Jim should probably review this change.

That said, I don't see any failures on linux currently. Can you elaborate on which tests are failing and why? It sounds like there is an opportunity here to write a more robust test...

Jim should probably review this change.

Yes, thank you. We are in contact with Jim. And I see now I had put Jim to Subscribers list instead of Revievers list :)

That said, I don't see any failures on linux currently. Can you elaborate on which tests are failing and why?

Let me explain it. A month ago I got ready-to-land resolution for D26497 and committed it. Very soon I got tests fail notification from build robot: several tests (including my new test) failed on Ubuntu. The decision was to revert the change temporary, and study the issue without a rush. And now I am back with the fix for this issue. I am going to commit D26497 back after this fix.

jingham requested changes to this revision.Jan 20 2017, 11:14 AM

The restoration of the stop reason works for the most part. For instance, when we call a user expression the stop reason is correctly restored. This was done by saving and restoring the stop info. There's one other little two-step you have to do to produce the "cooked" stop reason. For instance, if you stop because of a breakpoint hit that completed a "step-out" plan, you have to check the completed plan stack to figure out what the user visible stop reason was. But before Boris' change the state of the completed plan stack wasn't important once this was done. Boris' change started using the completed plan stack for more than just the initial determination of the cooked stop reason, so you do need to preserve it as well.

I don't think that letting the completed plans live a little longer should pose any problems. The plans should do whatever cleanup they are going to do when they get popped, and should not rely on the destructors to do this work. But it would be worth a quick audit to make sure I didn't get sloppy about that before we make this change, and we should document that requirement in the ThreadPlan dissertation at the beginning of ThreadPlan.h.

Can you do that, and then we should be fine to go in?

This revision now requires changes to proceed.Jan 20 2017, 11:14 AM

BTW, this shows one important difference between OS X and Linux that pops up from time to time. On OS X, we can allocate memory in the target process without having to call functions in the target. We don't do that by hand in lldb (that wouldn't work for remote debugging) rather we have a packet we send to debugserver, and it does the allocation. But the Linux lldb-server doesn't have this ability so on Linux, lldb ends up having to make and run a ThreadPlanCallFunction from awkward places in processing stops. This works for the most part, but it sometimes requires tweaks like this.

This functionality gets tested pretty rigorously just by using lldb on Linux, since this gets done as a side effect of many operations. So it is tested indirectly by the test suite. I'm not sure how you would test this directly, however.

Thank you both for explaining the situation.
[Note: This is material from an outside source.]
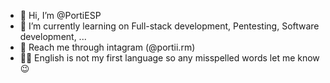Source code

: - 👋 Hi, I’m @PortiESP
- 🌱 I’m currently learning on Full-stack development, Pentesting, Software development, ...
- 📮 Reach me through intagram (@portii.rm)
- 💂‍♂️ English is not my first language so any misspelled words let me know 😉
The "test failure on ubuntu" part threw me off -- I did not realize you were talking about hypothetical failure should a different change go in. I was worried we have some very environment-dependent tests.

Looks good from my side then.

The plans should do whatever cleanup they are going to do when they get popped, and should not rely on the destructors to do this work.
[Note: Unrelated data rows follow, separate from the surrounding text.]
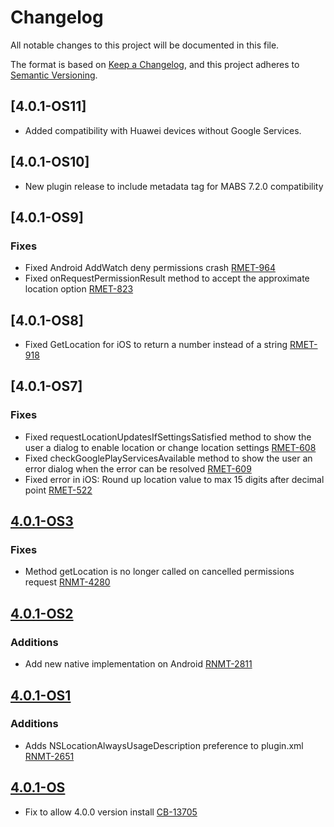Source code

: # Changelog
All notable changes to this project will be documented in this file.

The format is based on [Keep a Changelog](https://keepachangelog.com/en/1.0.0/),
and this project adheres to [Semantic Versioning](https://semver.org/spec/v2.0.0.html).


## [4.0.1-OS11]
- Added compatibility with Huawei devices without Google Services.

## [4.0.1-OS10]
- New plugin release to include metadata tag for MABS 7.2.0 compatibility

## [4.0.1-OS9]
### Fixes
- Fixed Android AddWatch deny permissions crash [RMET-964](https://outsystemsrd.atlassian.net/browse/RMET-964)
- Fixed onRequestPermissionResult method to accept the approximate location option [RMET-823](https://outsystemsrd.atlassian.net/browse/RMET-823)

## [4.0.1-OS8]
- Fixed GetLocation for iOS to return a number instead of a string [RMET-918](https://outsystemsrd.atlassian.net/browse/RMET-918)

## [4.0.1-OS7]
### Fixes
- Fixed requestLocationUpdatesIfSettingsSatisfied method to show the user a dialog to enable location or change location settings [RMET-608](https://outsystemsrd.atlassian.net/browse/RMET-608)
- Fixed checkGooglePlayServicesAvailable method to show the user an error dialog when the error can be resolved [RMET-609](https://outsystemsrd.atlassian.net/browse/RMET-609)
- Fixed error in iOS: Round up location value to max 15 digits after decimal point [RMET-522](https://outsystemsrd.atlassian.net/browse/RMET-522)

## [4.0.1-OS3]
### Fixes
- Method getLocation is no longer called on cancelled permissions request [RNMT-4280](https://outsystemsrd.atlassian.net/browse/RNMT-4280)

## [4.0.1-OS2]

### Additions

- Add new native implementation on Android [RNMT-2811](https://outsystemsrd.atlassian.net/browse/RNMT-2811)

## [4.0.1-OS1]

### Additions
- Adds NSLocationAlwaysUsageDescription preference to plugin.xml [RNMT-2651](https://outsystemsrd.atlassian.net/browse/RNMT-2651)

## [4.0.1-OS]
- Fix to allow 4.0.0 version install [CB-13705](https://issues.apache.org/jira/browse/CB-13705)

[Unreleased]: https://github.com/OutSystems/cordova-plugin-geolocation/compare/4.0.1-OS...HEAD
[4.0.1-OS3]: https://github.com/OutSystems/cordova-plugin-geolocation/compare/4.0.1-OS2...4.0.1-OS3
[4.0.1-OS2]: https://github.com/OutSystems/cordova-plugin-geolocation/compare/4.0.1-OS1...4.0.1-OS2
[4.0.1-OS1]: https://github.com/OutSystems/cordova-plugin-geolocation/compare/4.0.1-OS...4.0.1-OS1
[4.0.1-OS]: https://github.com/OutSystems/cordova-plugin-geolocation/compare/4.0.1...4.0.1-OS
Yes, you already made a note a time ago:

r123869 | jingham | 2011-01-20

Back up both the register AND the stop state when calling functions.

123869 jingham N.B. Don't wait to do clean up target state till the destructor, since that will usually get called when
123869 jingham
the target resumes, and you want to leave the target state correct for new plans in the time between when
123869 jingham // your plan gets unshipped and the next resume.

I don't think that letting the completed plans live a little longer should pose any problems

It is not something extraordinary, but just a life frame the plans intended to live without unexpected internall call.

By the way, I fixed my issue by restoring specific Thread's property - don't you think it is a potential bug for somebody who will use another property (destroyed plans?) without proper treatment in Thread State Checkpoint?

But it would be worth a quick audit

As I see, actually destructors clears breakpoints - it is important, but not urgent job.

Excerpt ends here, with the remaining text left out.